**Your instructions**
When you copy the material below, keep every line exact and leave each picture out.

**Exercise input**
• • • • •
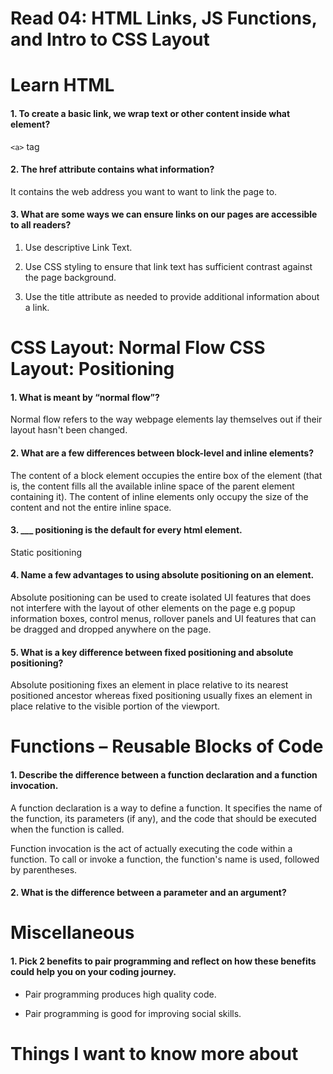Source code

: # Read 04: HTML Links, JS Functions, and Intro to CSS Layout

# Learn HTML

#### 1. To create a basic link, we wrap text or other content inside what element?

`<a>` tag

#### 2. The href attribute contains what information?

It contains the web address you want to want to link the page to.
    
#### 3. What are some ways we can ensure links on our pages are accessible to all readers?

1. Use descriptive Link Text.

2. Use CSS styling to ensure that link text has sufficient contrast against the page background.

3. Use the title attribute as needed to provide additional information about a link. 


# CSS Layout: Normal Flow CSS Layout: Positioning

#### 1. What is meant by “normal flow”?

Normal flow refers to the way webpage elements lay themselves out if their layout hasn't been changed.

#### 2. What are a few differences between block-level and inline elements?

The content of a block element occupies the entire box of the element (that is, the content fills all the available inline space of the parent element containing it). The content of inline elements only occupy the size of the content and not the entire inline space. 

#### 3. ___ positioning is the default for every html element.

Static positioning

#### 4. Name a few advantages to using absolute positioning on an element.

Absolute positioning can be used to create isolated UI features that does not interfere with the layout of other elements on the page e.g popup information boxes, control menus, rollover panels and UI features that can be dragged and dropped anywhere on the page.

#### 5. What is a key difference between fixed positioning and absolute positioning?

Absolute positioning fixes an element in place relative to its nearest positioned ancestor whereas fixed positioning usually fixes an element in place relative to the visible portion of the viewport.

# Functions – Reusable Blocks of Code

#### 1. Describe the difference between a function declaration and a function invocation.

A function declaration is a way to define a function. It specifies the name of the function, its parameters (if any), and the code that should be executed when the function is called.

Function invocation is the act of actually executing the code within a function. To call or invoke a function, the function's name is used, followed by parentheses.

#### 2. What is the difference between a parameter and an argument?

# Miscellaneous

#### 1. Pick 2 benefits to pair programming and reflect on how these benefits could help you on your coding journey.

- Pair programming produces high quality code.

- Pair programming is good for improving social skills. 

# Things I want to know more about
• • • • •
**Task output**
Source code

: # Read 04: HTML Links, JS Functions, and Intro to CSS Layout

# Learn HTML

#### 1. To create a basic link, we wrap text or other content inside what element?

`<a>` tag

#### 2. The href attribute contains what information?

It contains the web address you want to want to link the page to.
    
#### 3. What are some ways we can ensure links on our pages are accessible to all readers?

1. Use descriptive Link Text.

2. Use CSS styling to ensure that link text has sufficient contrast against the page background.

3. Use the title attribute as needed to provide additional information about a link. 


# CSS Layout: Normal Flow CSS Layout: Positioning

#### 1. What is meant by “normal flow”?

Normal flow refers to the way webpage elements lay themselves out if their layout hasn't been changed.

#### 2. What are a few differences between block-level and inline elements?

The content of a block element occupies the entire box of the element (that is, the content fills all the available inline space of the parent element containing it). The content of inline elements only occupy the size of the content and not the entire inline space. 

#### 3. ___ positioning is the default for every html element.

Static positioning

#### 4. Name a few advantages to using absolute positioning on an element.

Absolute positioning can be used to create isolated UI features that does not interfere with the layout of other elements on the page e.g popup information boxes, control menus, rollover panels and UI features that can be dragged and dropped anywhere on the page.

#### 5. What is a key difference between fixed positioning and absolute positioning?

Absolute positioning fixes an element in place relative to its nearest positioned ancestor whereas fixed positioning usually fixes an element in place relative to the visible portion of the viewport.

# Functions – Reusable Blocks of Code

#### 1. Describe the difference between a function declaration and a function invocation.

A function declaration is a way to define a function. It specifies the name of the function, its parameters (if any), and the code that should be executed when the function is called.

Function invocation is the act of actually executing the code within a function. To call or invoke a function, the function's name is used, followed by parentheses.

#### 2. What is the difference between a parameter and an argument?

# Miscellaneous

#### 1. Pick 2 benefits to pair programming and reflect on how these benefits could help you on your coding journey.

- Pair programming produces high quality code.

- Pair programming is good for improving social skills. 

# Things I want to know more about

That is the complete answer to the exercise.